The Data Breach At The Va Affected The Records Of Approximately How Many People?

Man typing at his laptop computer at night — Approximately 86% of data breaches are about money, and 55% are committed by organized criminal groups, according to Verizon's annual data breach report.

Getty Images

Information breaches have become mutual, and billions of records are stolen worldwide every year. Most of the media coverage of data breaches tends to focus on how the breach happened, how many records were stolen and the financial and legal impact of the incident for organizations and individuals afflicted by the alienation. Merely what happens to the data that is stolen during these incidents?

Equally a cybersecurity researcher, I track information breaches and the black market in stolen data. The destination of stolen data depends on who is behind a information breach and why they've stolen a sure type of data. For instance, when information thieves are motivated to embarrass a person or organisation, expose perceived wrongdoing or better cybersecurity, they tend to release relevant data into the public domain.

In 2014, hackers backed by North korea stole Sony Pictures Entertainment employee information such equally Social Security numbers, fiscal records and salary information, as well equally emails among height executives. The hackers so published the emails to embarrass the company, possibly in retribution for releasing a one-act virtually a plot to assassinate North Korea's leader, Kim Jong Un.

Sometimes when data is stolen by national governments it is not disclosed or sold. Instead, information technology is used for espionage. For example, the hotel company Marriott was the victim of a data alienation in 2018 in which personal information on 500 meg guests was stolen. The fundamental suspects in this incident were hackers backed by the Chinese government. One theory is that the Chinese government stole this information as part of an intelligence-gathering effort to collect information about U.S. government officials and corporate executives.

But the bulk of hacks seem to exist about selling the information to brand a buck.

It's (More often than not) About The Coin

Though information breaches can be a national security threat, 86% are about money, and 55% are committed past organized criminal groups, co-ordinate to Verizon's annual information breach report. Stolen data often ends up beingness sold online on the dark web. For case, in 2018 hackers offered for sale more than 200 million records containing the personal information of Chinese individuals. This included data on 130 million customers of the Chinese hotel chain Huazhu Hotels Group.

Similarly, data stolen from Target, Emerge Beauty, P.F. Chang, Harbor Freight and Dwelling Depot turned up on a known online blackness-market site called Rescator. While it is easy to find marketplaces such as Rescator through a simple Google search, other marketplaces on the nighttime web can exist establish only by using special web browsers.

Buyers can purchase the data they are interested in. The most common way to pay for the transaction is with bitcoins or via Western Union. The prices depend on the type of data, its demand and its supply. For case, a large surplus of stolen personally identifiable information caused its price to drop from US$four for information nigh a person in 2014 to $one in 2015. Email dumps containing anywhere from a hundred thousand to a couple of million email addresses go for $10, and voter databases from various states sell for $100.

Where Stolen Data Goes

Buyers use stolen data in several ways. Credit card numbers and security codes can exist used to create clone cards for making fraudulent transactions. Social Security numbers, dwelling house addresses, total names, dates of nativity and other personally identifiable information can be used in identity theft. For example, the buyer can utilise for loans or credit cards under the victim's proper name and file fraudulent tax returns.

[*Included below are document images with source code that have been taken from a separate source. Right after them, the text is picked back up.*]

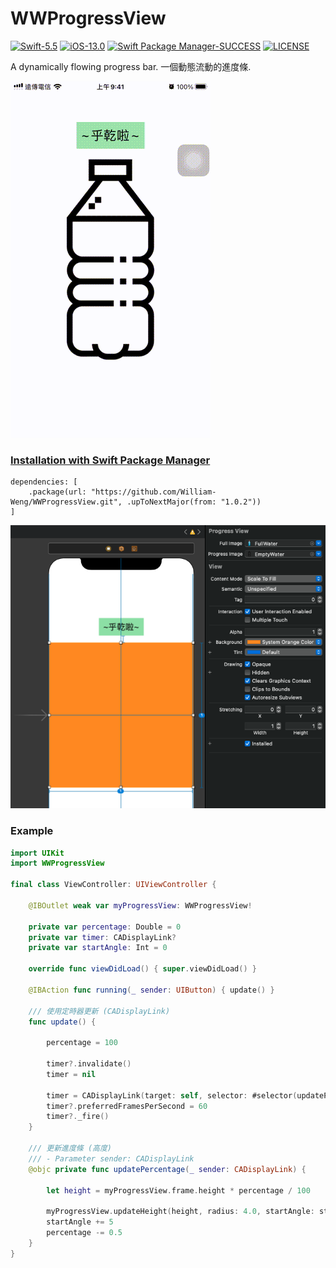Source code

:# WWProgressView
[![Swift-5.5](https://img.shields.io/badge/Swift-5.5-orange.svg?style=flat)](https://developer.apple.com/swift/) [![iOS-13.0](https://img.shields.io/badge/iOS-13.0-pink.svg?style=flat)](https://developer.apple.com/swift/) [![Swift Package Manager-SUCCESS](https://img.shields.io/badge/Swift_Package_Manager-SUCCESS-blue.svg?style=flat)](https://developer.apple.com/swift/) [![LICENSE](https://img.shields.io/badge/LICENSE-MIT-yellow.svg?style=flat)](https://developer.apple.com/swift/)

A dynamically flowing progress bar.
一個動態流動的進度條.

![](./Example.gif)

### [Installation with Swift Package Manager](https://medium.com/彼得潘的-swift-ios-app-開發問題解答集/使用-spm-安裝第三方套件-xcode-11-新功能-2c4ffcf85b4b)
```
dependencies: [
    .package(url: "https://github.com/William-Weng/WWProgressView.git", .upToNextMajor(from: "1.0.2"))
]
```
![](./IBDesignable.png)

### Example
```swift
import UIKit
import WWProgressView

final class ViewController: UIViewController {

    @IBOutlet weak var myProgressView: WWProgressView!
    
    private var percentage: Double = 0
    private var timer: CADisplayLink?
    private var startAngle: Int = 0
    
    override func viewDidLoad() { super.viewDidLoad() }
    
    @IBAction func running(_ sender: UIButton) { update() }
    
    /// 使用定時器更新 (CADisplayLink)
    func update() {
        
        percentage = 100
        
        timer?.invalidate()
        timer = nil
        
        timer = CADisplayLink(target: self, selector: #selector(updatePercentage))
        timer?.preferredFramesPerSecond = 60
        timer?._fire()
    }
    
    /// 更新進度條 (高度)
    /// - Parameter sender: CADisplayLink
    @objc private func updatePercentage(_ sender: CADisplayLink) {
        
        let height = myProgressView.frame.height * percentage / 100
        
        myProgressView.updateHeight(height, radius: 4.0, startAngle: startAngle % 360, count: 5.0)
        startAngle += 5
        percentage -= 0.5
    }
}
```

Sometimes stolen personal information is purchased by marketing firms or companies that specialize in spam campaigns. Buyers tin can too use stolen emails in phishing and other social engineering attacks and to distribute malware.

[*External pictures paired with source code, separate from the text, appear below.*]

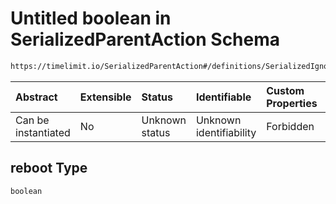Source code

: # Untitled boolean in SerializedParentAction Schema

```txt
https://timelimit.io/SerializedParentAction#/definitions/SerializedIgnoreManipulationAction/properties/reboot
```



| Abstract            | Extensible | Status         | Identifiable            | Custom Properties | Additional Properties | Access Restrictions | Defined In                                                                                       |
| :------------------ | :--------- | :------------- | :---------------------- | :---------------- | :-------------------- | :------------------ | :----------------------------------------------------------------------------------------------- |
| Can be instantiated | No         | Unknown status | Unknown identifiability | Forbidden         | Allowed               | none                | [SerializedParentAction.schema.json*](SerializedParentAction.schema.json "open original schema") |

## reboot Type

`boolean`
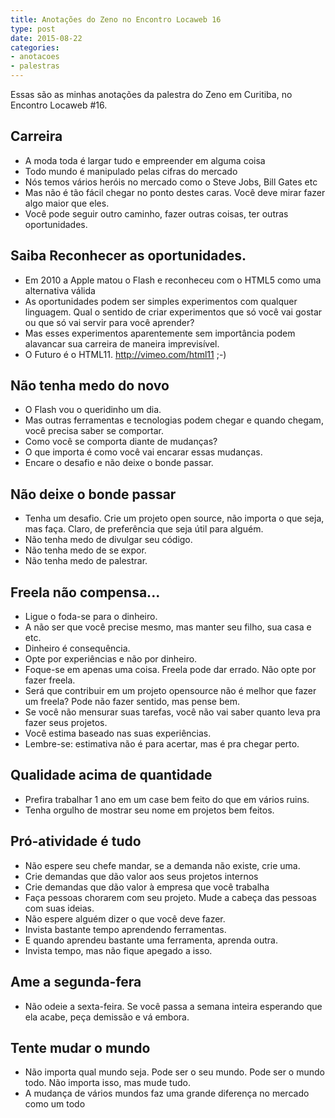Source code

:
 ```yaml
---
title: Anotações do Zeno no Encontro Locaweb 16
type: post
date: 2015-08-22
categories:
- anotacoes
- palestras
---
```


Essas são as minhas anotações da palestra do Zeno em Curitiba, no Encontro Locaweb #16.

## Carreira

- A moda toda é largar tudo e empreender em alguma coisa
- Todo mundo é manipulado pelas cifras do mercado
- Nós temos vários heróis no mercado como o Steve Jobs, Bill Gates etc
- Mas não é tão fácil chegar no ponto destes caras. Você deve mirar fazer algo maior que eles.
- Você pode seguir outro caminho, fazer outras coisas, ter outras oportunidades.

## Saiba Reconhecer as oportunidades.
- Em 2010 a Apple matou o Flash e reconheceu com o HTML5 como uma alternativa válida
- As oportunidades podem ser simples experimentos com qualquer linguagem. Qual o sentido de criar experimentos que só você vai gostar ou que só vai servir para você aprender?
- Mas esses experimentos aparentemente sem importância podem alavancar sua carreira de maneira imprevisível.
- O Futuro é o HTML11. http://vimeo.com/html11 ;-)

## Não tenha medo do novo
- O Flash vou o queridinho um dia.
- Mas outras ferramentas e tecnologias podem chegar e quando chegam, você precisa saber se comportar.
- Como você se comporta diante de mudanças?
- O que importa é como você vai encarar essas mudanças.
- Encare o desafio e não deixe o bonde passar.

## Não deixe o bonde passar
- Tenha um desafio. Crie um projeto open source, não importa o que seja, mas faça. Claro, de preferência que seja útil para alguém.
- Não tenha medo de divulgar seu código.
- Não tenha medo de se expor.
- Não tenha medo de palestrar.

## Freela não compensa...
- Ligue o foda-se para o dinheiro.
- A não ser que você precise mesmo, mas manter seu filho, sua casa e etc.
- Dinheiro é consequência.
- Opte por experiências e não por dinheiro.
- Foque-se em apenas uma coisa. Freela pode dar errado. Não opte por fazer freela.
- Será que contribuir em um projeto opensource não é melhor que fazer um freela? Pode não fazer sentido, mas pense bem.
- Se você não mensurar suas tarefas, você não vai saber quanto leva pra fazer seus projetos.
- Você estima baseado nas suas experiências.
- Lembre-se: estimativa não é para acertar, mas é pra chegar perto.

## Qualidade acima de quantidade
- Prefira trabalhar 1 ano em um case bem feito do que em vários ruins.
- Tenha orgulho de mostrar seu nome em projetos bem feitos.

## Pró-atividade é tudo
- Não espere seu chefe mandar, se a demanda não existe, crie uma.
- Crie demandas que dão valor aos seus projetos internos
- Crie demandas que dão valor à empresa que você trabalha
- Faça pessoas chorarem com seu projeto. Mude a cabeça das pessoas com suas ideias.
- Não espere alguém dizer o que você deve fazer.
- Invista bastante tempo aprendendo ferramentas.
- E quando aprendeu bastante uma ferramenta, aprenda outra.
- Invista tempo, mas não fique apegado a isso.

## Ame a segunda-fera
- Não odeie a sexta-feira. Se você passa a semana inteira esperando que ela acabe, peça demissão e vá embora.

## Tente mudar o mundo
- Não importa qual mundo seja. Pode ser o seu mundo. Pode ser o mundo todo. Não importa isso, mas mude tudo.
- A mudança de vários mundos faz uma grande diferença no mercado como um todo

Hackers have targeted personal data and financial data for a long fourth dimension because they are easy to sell. Health care data has become a big attraction for data thieves in recent years. In some cases the motivation is extortion.

A practiced example is the theft of patient data from the Finnish psychotherapy do business firm Vastaamo. The hackers used the data they stole to demand a ransom from not only Vastaamo, but besides from its patients. They emailed patients with the threat to expose their mental health records unless the victims paid a ransom of 200 euros in bitcoins. At least 300 of these stolen records have been posted online, according to an Associated Press report.

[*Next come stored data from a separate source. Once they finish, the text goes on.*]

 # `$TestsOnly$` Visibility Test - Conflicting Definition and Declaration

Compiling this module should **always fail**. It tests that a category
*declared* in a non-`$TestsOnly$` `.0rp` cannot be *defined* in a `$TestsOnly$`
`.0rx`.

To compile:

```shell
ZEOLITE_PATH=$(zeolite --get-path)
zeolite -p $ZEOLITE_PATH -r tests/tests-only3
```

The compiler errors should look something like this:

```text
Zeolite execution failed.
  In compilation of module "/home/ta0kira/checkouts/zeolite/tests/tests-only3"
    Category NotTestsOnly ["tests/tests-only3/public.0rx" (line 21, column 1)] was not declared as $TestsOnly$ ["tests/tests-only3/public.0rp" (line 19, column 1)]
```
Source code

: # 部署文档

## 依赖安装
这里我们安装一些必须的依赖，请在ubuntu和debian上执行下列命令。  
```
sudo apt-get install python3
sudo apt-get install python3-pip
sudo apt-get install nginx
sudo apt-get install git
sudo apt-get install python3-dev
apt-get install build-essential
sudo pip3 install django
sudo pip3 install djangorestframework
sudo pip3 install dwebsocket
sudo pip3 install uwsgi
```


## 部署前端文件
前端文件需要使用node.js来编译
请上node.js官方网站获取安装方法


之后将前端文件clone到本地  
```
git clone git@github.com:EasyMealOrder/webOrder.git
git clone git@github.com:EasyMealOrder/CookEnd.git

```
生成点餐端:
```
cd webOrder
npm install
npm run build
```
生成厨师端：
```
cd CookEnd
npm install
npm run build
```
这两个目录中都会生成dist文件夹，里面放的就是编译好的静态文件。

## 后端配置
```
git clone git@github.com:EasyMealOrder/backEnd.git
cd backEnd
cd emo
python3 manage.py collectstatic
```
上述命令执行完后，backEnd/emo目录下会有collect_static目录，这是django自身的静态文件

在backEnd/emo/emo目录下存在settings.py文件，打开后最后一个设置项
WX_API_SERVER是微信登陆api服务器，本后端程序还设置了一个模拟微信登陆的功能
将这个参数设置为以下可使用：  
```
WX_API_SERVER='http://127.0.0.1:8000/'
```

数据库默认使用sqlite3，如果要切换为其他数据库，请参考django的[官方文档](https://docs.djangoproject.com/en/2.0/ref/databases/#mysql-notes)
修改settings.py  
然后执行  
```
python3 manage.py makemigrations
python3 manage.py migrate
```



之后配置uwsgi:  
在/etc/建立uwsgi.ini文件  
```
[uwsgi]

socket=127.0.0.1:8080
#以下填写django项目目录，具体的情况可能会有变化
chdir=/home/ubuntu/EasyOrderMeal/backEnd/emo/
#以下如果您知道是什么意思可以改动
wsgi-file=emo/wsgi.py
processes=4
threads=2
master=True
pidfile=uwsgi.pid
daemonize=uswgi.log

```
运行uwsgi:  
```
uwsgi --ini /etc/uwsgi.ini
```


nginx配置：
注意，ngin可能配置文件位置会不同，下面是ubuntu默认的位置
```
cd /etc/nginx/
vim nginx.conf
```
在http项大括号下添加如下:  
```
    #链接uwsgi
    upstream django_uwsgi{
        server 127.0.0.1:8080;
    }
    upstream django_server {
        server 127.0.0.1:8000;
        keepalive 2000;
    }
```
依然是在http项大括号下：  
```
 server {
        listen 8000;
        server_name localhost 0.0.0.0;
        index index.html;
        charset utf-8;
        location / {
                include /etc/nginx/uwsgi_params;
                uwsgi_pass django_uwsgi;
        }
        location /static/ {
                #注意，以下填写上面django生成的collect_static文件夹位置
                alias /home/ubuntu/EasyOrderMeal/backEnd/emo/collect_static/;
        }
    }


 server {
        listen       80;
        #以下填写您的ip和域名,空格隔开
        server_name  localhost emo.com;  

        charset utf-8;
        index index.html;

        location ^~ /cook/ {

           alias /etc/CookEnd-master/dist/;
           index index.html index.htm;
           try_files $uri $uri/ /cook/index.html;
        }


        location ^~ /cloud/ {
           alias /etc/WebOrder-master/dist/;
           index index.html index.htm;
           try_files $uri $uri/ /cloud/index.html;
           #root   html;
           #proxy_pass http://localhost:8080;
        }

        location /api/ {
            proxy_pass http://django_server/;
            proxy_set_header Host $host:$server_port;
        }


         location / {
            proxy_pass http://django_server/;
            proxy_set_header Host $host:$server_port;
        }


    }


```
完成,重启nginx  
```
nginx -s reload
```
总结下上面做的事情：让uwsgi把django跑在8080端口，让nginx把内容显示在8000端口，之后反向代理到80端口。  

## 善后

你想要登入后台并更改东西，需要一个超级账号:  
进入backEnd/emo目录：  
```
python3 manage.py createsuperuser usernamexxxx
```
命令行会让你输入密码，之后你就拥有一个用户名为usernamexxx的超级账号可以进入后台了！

Stolen data including medical diplomas, medical licenses and insurance documents tin also exist used to forge a medical groundwork.

How To Know And What To Practise

What can you lot do to minimize your gamble from stolen data? The get-go step is to observe out if your data is being sold on the night spider web. You tin use websites such every bit haveibeenpwned and IntelligenceX to come across whether your email was office of stolen data. It is likewise a good idea to subscribe to identity theft protection services.

If you accept been the victim of a data breach, you can take these steps to minimize the bear upon: Inform credit reporting agencies and other organizations that collect data about you, such as your health care provider, insurance company, banks and credit carte companies, and change the passwords for your accounts. You lot can also report the incident to the Federal Trade Commission to become a tailored plan to recover from the incident.